Hala tüm dünyada etkilerini sürdüren pandemi, müşteri davranışlarını da derinden etkileyen değişimlere yol açtı. Bununla birlikte daha geniş kitlelere ulaşma yönünde dijital dönüşüm en önemli başlık haline geldi.
İş dünyası için dijital dönüşümün artık bir zorunluluk haline geldiğini sürekli tekrarlıyoruz. Bunun yanında dijital pazarlamanın ise çok daha efektif bir şekilde kullanılması gereken bir güç olduğunu pandemi bize gösterdi. Müşterilerin adeta çevrimiçi bir dünyaya çekildiği dönemde dijital kanalları etkin kullanmak her zamandan daha kritik hale geldi.
Tüketicilerin pandemi ile yükselen dijital adaptasyonu
SmartMessage olarak yaptığımız araştırmada markaların pandemi ile dijital mesajlaşma kanallarına daha fazla yoğunluk verdiğini ve yüzde 70 gönderim artışının oluştuğunu ortaya koymuştuk. Buna karşılık tüketicilerin de dijitale adaptasyonu benzer şekilde yükseliyor. Özellikle online ticaretin yükselişinin yanı sıra tüketiciler yeni nesil dijital araçları daha çok kullanacaklarının da sinyallerini veriyor. KPMG’nin araştırmasına göre tüketicilerin yüzde 82’si dijital cüzdan ve kart gibi araçları kullanmaya yakın olduklarını belirtiyor.
IDG’nin yeni araştırmasına katılan karar verici yöneticilerin yüzde 59’u pandeminin dijital transformasyon süreçlerini hızlandırdığını belirtiyor. Açıkçası markalar bu noktada daha da hızlı hareket etmek durumunda. Zira yeni normalde müşterilerin teknolojiye adaptasyonu çarpıcı bir seviyeye yükseldi. IBM’in yeni bir araştırmasına göre pandemi fiziksel alışverişten online alışverişe geçişi 5 yıl hızlandırdı. Markaların bu hıza cevap verebilmesi rekabette kalabilmenin temel unsurunu oluşturuyor.

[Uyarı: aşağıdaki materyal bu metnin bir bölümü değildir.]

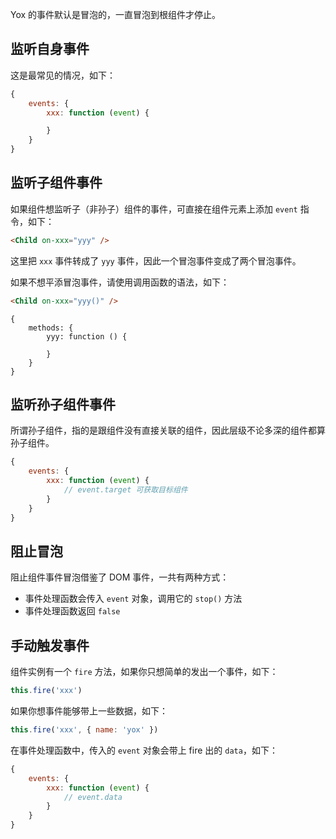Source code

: Yox 的事件默认是冒泡的，一直冒泡到根组件才停止。

## 监听自身事件

这是最常见的情况，如下：

```javascript
{
    events: {
        xxx: function (event) {

        }
    }
}
```

## 监听子组件事件

如果组件想监听子（非孙子）组件的事件，可直接在组件元素上添加 `event` 指令，如下：

```html
<Child on-xxx="yyy" />
```

这里把 `xxx` 事件转成了 `yyy` 事件，因此一个冒泡事件变成了两个冒泡事件。

如果不想平添冒泡事件，请使用调用函数的语法，如下：

```html
<Child on-xxx="yyy()" />
```

```
{
    methods: {
        yyy: function () {

        }
    }
}
```

## 监听孙子组件事件

所谓孙子组件，指的是跟组件没有直接关联的组件，因此层级不论多深的组件都算孙子组件。


```javascript
{
    events: {
        xxx: function (event) {
            // event.target 可获取目标组件
        }
    }
}
```

## 阻止冒泡

阻止组件事件冒泡借鉴了 DOM 事件，一共有两种方式：

* 事件处理函数会传入 `event` 对象，调用它的 `stop()` 方法 
* 事件处理函数返回 `false`

## 手动触发事件

组件实例有一个 `fire` 方法，如果你只想简单的发出一个事件，如下：

```javascript
this.fire('xxx')
```

如果你想事件能够带上一些数据，如下：

```javascript
this.fire('xxx', { name: 'yox' })
```

在事件处理函数中，传入的 `event` 对象会带上 fire 出的 `data`，如下：

```javascript
{
    events: {
        xxx: function (event) {
            // event.data
        }
    }
}
```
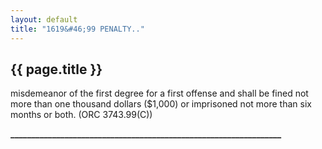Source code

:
 ```yaml
---
layout: default 
title: "1619&#46;99 PENALTY.."
---
```


{{ page.title }}
----------------
misdemeanor of the first degree for a first offense and shall be fined
not more than one thousand dollars (\$1,000) or imprisoned not more than
six months or both. (ORC 3743.99(C))

**\_\_\_\_\_\_\_\_\_\_\_\_\_\_\_\_\_\_\_\_\_\_\_\_\_\_\_\_\_\_\_\_\_\_\_\_\_\_\_\_\_\_\_\_\_\_\_\_\_\_\_\_\_\_\_\_\_\_\_\_\_\_\_\_\_**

Müşteri deneyiminde yeni boyutlar
Pandemi ile öncelikle sağlıklı ve güvende kalma hedefiyle hareket etme, temel ihtiyaçlara odaklanma ve tasarrufa yönelme gibi davranışların ağırlık kazandığı bir döneme girdik. McKinsey’in araştırması global olarak tüketicilerin yüzde 60’ından fazlasının pandemi ile alışveriş yapma alışkanlığını uygunluk ve alınan değer çizgisine oturttuğunu gösteriyor. Bu gelişmeler marka sadakatini da zorlar durumda. Yine aynı araştırma Amerika’da tüketicilerin yüzde 77’yi aşan bir kısmının alışverişte yeni marka, alışveriş yeri ya da metodu denediğini ortaya koyuyor.
Yeni normal, canlı müşteri iletişimlerinde yeni kanalların da daha etkin şekilde kullanılmasına ve özellikle maliyetleri düşüren çözümlere daha ciddi bakılmasına yol açtı. Örnekle chatbot uygulamaları ile müşteri iletişimi perakendede Mart ile Mayıs arasında yüzde 86 oranında arttı. Tüketiciler, dijitalin markalara 7/24 ulaşma imkanlarını daha yoğun bir şekilde kullanmaya başladılar.

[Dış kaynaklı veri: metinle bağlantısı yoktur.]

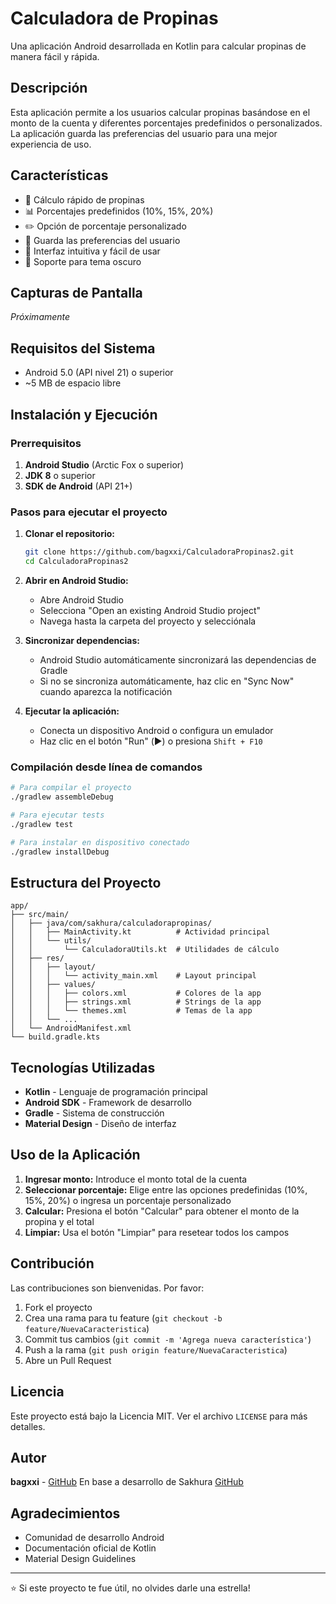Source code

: # Calculadora de Propinas

Una aplicación Android desarrollada en Kotlin para calcular propinas de manera fácil y rápida.

## Descripción

Esta aplicación permite a los usuarios calcular propinas basándose en el monto de la cuenta y diferentes porcentajes predefinidos o personalizados. La aplicación guarda las preferencias del usuario para una mejor experiencia de uso.

## Características

- 🧮 Cálculo rápido de propinas
- 📊 Porcentajes predefinidos (10%, 15%, 20%)
- ✏️ Opción de porcentaje personalizado
- 💾 Guarda las preferencias del usuario
- 🎨 Interfaz intuitiva y fácil de usar
- 🌙 Soporte para tema oscuro

## Capturas de Pantalla

_Próximamente_

## Requisitos del Sistema

- Android 5.0 (API nivel 21) o superior
- ~5 MB de espacio libre

## Instalación y Ejecución

### Prerrequisitos

1. **Android Studio** (Arctic Fox o superior)
2. **JDK 8** o superior
3. **SDK de Android** (API 21+)

### Pasos para ejecutar el proyecto

1. **Clonar el repositorio:**
   ```bash
   git clone https://github.com/bagxxi/CalculadoraPropinas2.git
   cd CalculadoraPropinas2
   ```

2. **Abrir en Android Studio:**
   - Abre Android Studio
   - Selecciona "Open an existing Android Studio project"
   - Navega hasta la carpeta del proyecto y selecciónala

3. **Sincronizar dependencias:**
   - Android Studio automáticamente sincronizará las dependencias de Gradle
   - Si no se sincroniza automáticamente, haz clic en "Sync Now" cuando aparezca la notificación

4. **Ejecutar la aplicación:**
   - Conecta un dispositivo Android o configura un emulador
   - Haz clic en el botón "Run" (▶️) o presiona `Shift + F10`

### Compilación desde línea de comandos

```bash
# Para compilar el proyecto
./gradlew assembleDebug

# Para ejecutar tests
./gradlew test

# Para instalar en dispositivo conectado
./gradlew installDebug
```

## Estructura del Proyecto

```
app/
├── src/main/
│   ├── java/com/sakhura/calculadorapropinas/
│   │   ├── MainActivity.kt          # Actividad principal
│   │   └── utils/
│   │       └── CalculadoraUtils.kt  # Utilidades de cálculo
│   ├── res/
│   │   ├── layout/
│   │   │   └── activity_main.xml    # Layout principal
│   │   ├── values/
│   │   │   ├── colors.xml           # Colores de la app
│   │   │   ├── strings.xml          # Strings de la app
│   │   │   └── themes.xml           # Temas de la app
│   │   └── ...
│   └── AndroidManifest.xml
└── build.gradle.kts
```

## Tecnologías Utilizadas

- **Kotlin** - Lenguaje de programación principal
- **Android SDK** - Framework de desarrollo
- **Gradle** - Sistema de construcción
- **Material Design** - Diseño de interfaz

## Uso de la Aplicación

1. **Ingresar monto:** Introduce el monto total de la cuenta
2. **Seleccionar porcentaje:** Elige entre las opciones predefinidas (10%, 15%, 20%) o ingresa un porcentaje personalizado
3. **Calcular:** Presiona el botón "Calcular" para obtener el monto de la propina y el total
4. **Limpiar:** Usa el botón "Limpiar" para resetear todos los campos

## Contribución

Las contribuciones son bienvenidas. Por favor:

1. Fork el proyecto
2. Crea una rama para tu feature (`git checkout -b feature/NuevaCaracteristica`)
3. Commit tus cambios (`git commit -m 'Agrega nueva característica'`)
4. Push a la rama (`git push origin feature/NuevaCaracteristica`)
5. Abre un Pull Request

## Licencia

Este proyecto está bajo la Licencia MIT. Ver el archivo `LICENSE` para más detalles.

## Autor

**bagxxi** - [GitHub](https://github.com/bagxxi)
En base a desarrollo de Sakhura [GitHub](https://github.com/Sakhura)

## Agradecimientos

- Comunidad de desarrollo Android
- Documentación oficial de Kotlin
- Material Design Guidelines

---

⭐ Si este proyecto te fue útil, no olvides darle una estrella!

Omnichannel, ayakta kalmanın en önemli faktörü
Pandemi döneminde müşterilere bütünleşik ve kesintisiz deneyimler yaşatmanın yolunun omnichannel stratejiden geçtiği bir kez daha ortaya çıktı. Bu konuda hazırlıklı olan markalar, özellikle dijital kanalları efektif kullanmanın avantajını yaşadı. Nielsen’in yeni araştırmasındaki bulgulara göre pandemiden finansal veya kişisel olarak etkilenen alıcıların yüzde 72’si omnichannel tüketicisi konumunda hareket etmiş durumda. Aynı araştırmaya göre global olarak tüketicilerin yüzde 66’sı omnichannel özelliğindeyken özellikle bu oran Asya Pasifik’te yüzde 78’e, Afrika-Ortadoğu’da ise yüzde 75’e çıkıyor. Omnichannel, markaların zorlu şartlarda rekabetçi kalmalarında önemli bir faktör olarak karşımıza çıkıyor.

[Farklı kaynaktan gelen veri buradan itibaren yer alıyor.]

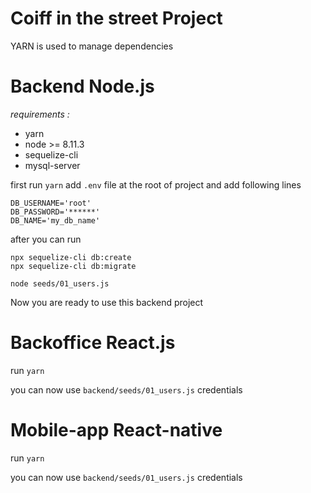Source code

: # Coiff in the street Project
YARN is used to manage dependencies
# Backend Node.js
*requirements :*
- yarn
- node >= 8.11.3
- sequelize-cli
- mysql-server

first run `yarn`
add `.env` file at the root of project and add following lines
```text
DB_USERNAME='root'
DB_PASSWORD='******'
DB_NAME='my_db_name'
```
after you can run
```shell
npx sequelize-cli db:create
npx sequelize-cli db:migrate

node seeds/01_users.js
```
Now you are ready to use this backend project
# Backoffice React.js
run `yarn`

you can now use `backend/seeds/01_users.js` credentials
# Mobile-app React-native
run `yarn`

you can now use `backend/seeds/01_users.js` credentials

Pandemi, güvende ve sağlıklı olmanın önemini tüm dünyaya hatırlattı ve kendi iş yapış ve sosyalleşme şeklini oluşturdu. Özellikle dijitali ve omnichannel’ı etkin kullanan firmalar yeni müşteri profili için ideal deneyimleri oluşturmaya devam edecek gibi gözüküyor.